El pueblo pide, el ciudadano exige


Los territorios no vienen predeterminados para ser tal o cual, somos nosotros, entendidos como un conjunto de individuos que conforma una sociedad quienes determinamos qué clase de gente conformará el lugar.  

¿Gente que está dispuesta a mover las piedras y barrer los escombros que empobrecen la presencia de ese pequeño espacio que entienden como suyo? ¿O quienes esperan que las autoridades se encarguen de limpiar el piso por el que caminan despreocupados de las responsabilidades que puedan tener para con ese terreno de ellos?

¡Qué dilema! Madurar o actuar como niños malcriados. Cualquiera creería que esa es la idea principal, pero es necesario hacer una pausa y analizar de qué se trata. Aquel que recoge la basura y limpia las calles sin esperar que quienes están encargados de ese trabajo y reciben un sueldo (paupérrimo quizás) por ello lo hagan, no es más ciudadano que quien se indigna por la irresponsabilidad del Estado ante la falta de compromiso y dedicación con ese pequeño pedazo de tierra.

Ese es el ciudadano al tanto de que paga impuestos, que hay presupuesto para esos asuntos, que hay responsables que se llenan los bolsillos por una labor que les fue asignada y nunca ejecutada. Es quien se molesta porque se mofan de su ingenuidad, al pensar que las leyes están para ser cumplidas. Es el que debe ser puesto al tanto de que está dentro de un paraíso colmado de corrupción y malversación, donde reina el derroche y la inconsecuencia, esa que hoy destroza la civilidad al obligar a sus albergados a matarse entre ellos. Y no, tampoco es más admirable que aquel que se toma la molestia de hacerse cargo de tareas que no pudo asumir su Estado.

Hay que tener cierto grado de cordura para no perder la decencia y la humanidad ante tan infame realidad, mucho más para limpiar los desperdicios de una mesa donde hubo un festín al que no se tuvo la dicha de ser invitado. Un minuto de silencio para honrar aquellos hombres tan sensatos que han soportado ser tratados como servidumbre en su propia mansión mientras le sonríen a los usurpadores. Un minuto de silencio para los venezolanos.

Pero no para todos.

Lástima que estos dos estereotipos de ciudadanos no están ni cerca de parecérsele a los que hoy habitan la mayoría de este pedazo de tierra gigante que llamamos hogar, que llamamos país; hoy reina y vive en ella la aceptación de la miseria y la credulidad.

Me gustaría pensar que se trata de la candidez que caracteriza a la gente de lugares remotos, pero no es más que la ignorancia convertida en mandato para sobrevivir ante tanta ficción y desconocimiento, ante tanta humillación.

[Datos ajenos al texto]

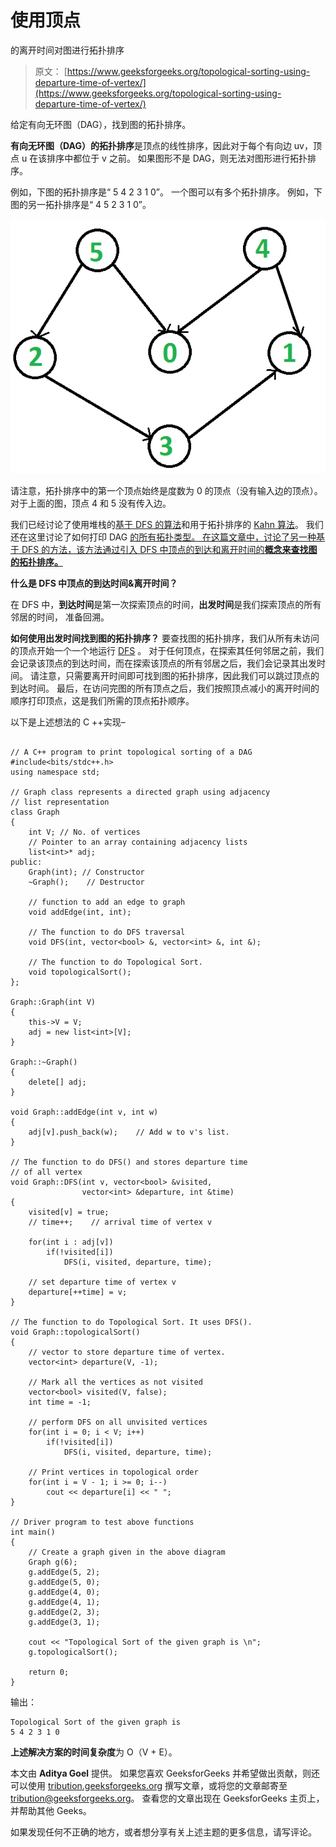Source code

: # 使用顶点

的离开时间对图进行拓扑排序

> 原文： [https://www.geeksforgeeks.org/topological-sorting-using-departure-time-of-vertex/](https://www.geeksforgeeks.org/topological-sorting-using-departure-time-of-vertex/)

给定有向无环图（DAG），找到图的拓扑排序。

**有向无环图（DAG）的拓扑排序**是顶点的线性排序，因此对于每个有向边 uv，顶点 u 在该排序中都位于 v 之前。 如果图形不是 DAG，则无法对图形进行拓扑排序。

例如，下图的拓扑排序是“ 5 4 2 3 1 0”。 一个图可以有多个拓扑排序。 例如，下图的另一拓扑排序是“ 4 5 2 3 1 0”。

![Topological Sort](img/31b4664cf71d036d9996a080b294e13a.png)

请注意，拓扑排序中的第一个顶点始终是度数为 0 的顶点（没有输入边的顶点）。 对于上面的图，顶点 4 和 5 没有传入边。

我们已经讨论了使用堆栈的[基于 DFS 的算法](https://www.geeksforgeeks.org/topological-sorting/)和用于拓扑排序的 [Kahn 算法](https://www.geeksforgeeks.org/topological-sorting-indegree-based-solution/)。 我们还在这里讨论了如何打印 DAG [的所有拓扑类型。 在这篇文章中，讨论了另一种基于 DFS 的方法，该方法通过引入 DFS 中顶点的到达和离开时间的**概念来查找图的拓扑排序。**](https://www.geeksforgeeks.org/all-topological-sorts-of-a-directed-acyclic-graph/)

**什么是 DFS 中顶点的到达时间&离开时间？**

在 DFS 中，**到达时间**是第一次探索顶点的时间，**出发时间**是我们探索顶点的所有邻居的时间， 准备回溯。

**如何使用出发时间找到图的拓扑排序？**
要查找图的拓扑排序，我们从所有未访问的顶点开始一个一个地运行 [DFS](https://www.geeksforgeeks.org/depth-first-traversal-for-a-graph/) 。 对于任何顶点，在探索其任何邻居之前，我们会记录该顶点的到达时间，而在探索该顶点的所有邻居之后，我们会记录其出发时间。 请注意，只需要离开时间即可找到图的拓扑排序，因此我们可以跳过顶点的到达时间。 最后，在访问完图的所有顶点之后，我们按照顶点减小的离开时间的顺序打印顶点，这是我们所需的顶点拓扑顺序。

以下是上述想法的 C ++实现–

```

// A C++ program to print topological sorting of a DAG 
#include<bits/stdc++.h> 
using namespace std; 

// Graph class represents a directed graph using adjacency  
// list representation 
class Graph 
{ 
    int V; // No. of vertices 
    // Pointer to an array containing adjacency lists 
    list<int>* adj; 
public: 
    Graph(int); // Constructor 
    ~Graph();    // Destructor 

    // function to add an edge to graph 
    void addEdge(int, int); 

    // The function to do DFS traversal 
    void DFS(int, vector<bool> &, vector<int> &, int &); 

    // The function to do Topological Sort. 
    void topologicalSort(); 
}; 

Graph::Graph(int V) 
{ 
    this->V = V; 
    adj = new list<int>[V]; 
} 

Graph::~Graph() 
{ 
    delete[] adj; 
} 

void Graph::addEdge(int v, int w) 
{ 
    adj[v].push_back(w);    // Add w to v's list. 
} 

// The function to do DFS() and stores departure time  
// of all vertex 
void Graph::DFS(int v, vector<bool> &visited,  
                vector<int> &departure, int &time) 
{ 
    visited[v] = true; 
    // time++;    // arrival time of vertex v 

    for(int i : adj[v]) 
        if(!visited[i]) 
            DFS(i, visited, departure, time); 

    // set departure time of vertex v 
    departure[++time] = v; 
} 

// The function to do Topological Sort. It uses DFS(). 
void Graph::topologicalSort() 
{ 
    // vector to store departure time of vertex. 
    vector<int> departure(V, -1); 

    // Mark all the vertices as not visited 
    vector<bool> visited(V, false); 
    int time = -1; 

    // perform DFS on all unvisited vertices 
    for(int i = 0; i < V; i++) 
        if(!visited[i]) 
            DFS(i, visited, departure, time); 

    // Print vertices in topological order 
    for(int i = V - 1; i >= 0; i--) 
        cout << departure[i] << " "; 
} 

// Driver program to test above functions 
int main() 
{ 
    // Create a graph given in the above diagram 
    Graph g(6); 
    g.addEdge(5, 2); 
    g.addEdge(5, 0); 
    g.addEdge(4, 0); 
    g.addEdge(4, 1); 
    g.addEdge(2, 3); 
    g.addEdge(3, 1); 

    cout << "Topological Sort of the given graph is \n"; 
    g.topologicalSort(); 

    return 0; 
} 

```

输出：

```
Topological Sort of the given graph is 
5 4 2 3 1 0 

```

**上述解决方案的时间复杂度**为 O（V + E）。

本文由 **Aditya Goel** 提供。 如果您喜欢 GeeksforGeeks 并希望做出贡献，则还可以使用 [tribution.geeksforgeeks.org](http://www.contribute.geeksforgeeks.org) 撰写文章，或将您的文章邮寄至 tribution@geeksforgeeks.org。 查看您的文章出现在 GeeksforGeeks 主页上，并帮助其他 Geeks。

如果发现任何不正确的地方，或者想分享有关上述主题的更多信息，请写评论。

Somos lo que nunca debimos ser, somos el ejemplo vivo de la tragedia.

Por eso tiro los guantes y me niego a describir a esos que hoy reclaman como suya la tierra de la desesperanza. No son nada más que un pueblo, son quienes tocan una puerta esperando pan porque sí, porque el viento los trajo hasta estos lares y no hay nada que ellos puedan hacer, pero sí los demás. Porque nadie más lo hará, y ellos por supuesto, mucho menos. Alguien se debe hacer cargo de la existencia de los que no supieron qué hacer con su mañana, ellos de por sí ya se rindieron, están a la espera de algún valiente que salga a escribir el punto final de su desdicha.

Suertudos ellos, que aún no les ha llegado, mientras miles de sus compatriotas yacen sin vida en la tierra que una vez les juró protección.

Estamos llenos de puro pueblo. Hace falta más ciudadanía, más civilidad, menos fanático y más escéptico. Más lógica, menos emoción. Pero esa es sólo mi percepción. 

El pueblo pide, los ciudadanos exigen. Exijo una tierra donde se pueda respirar sin renegar de su aire.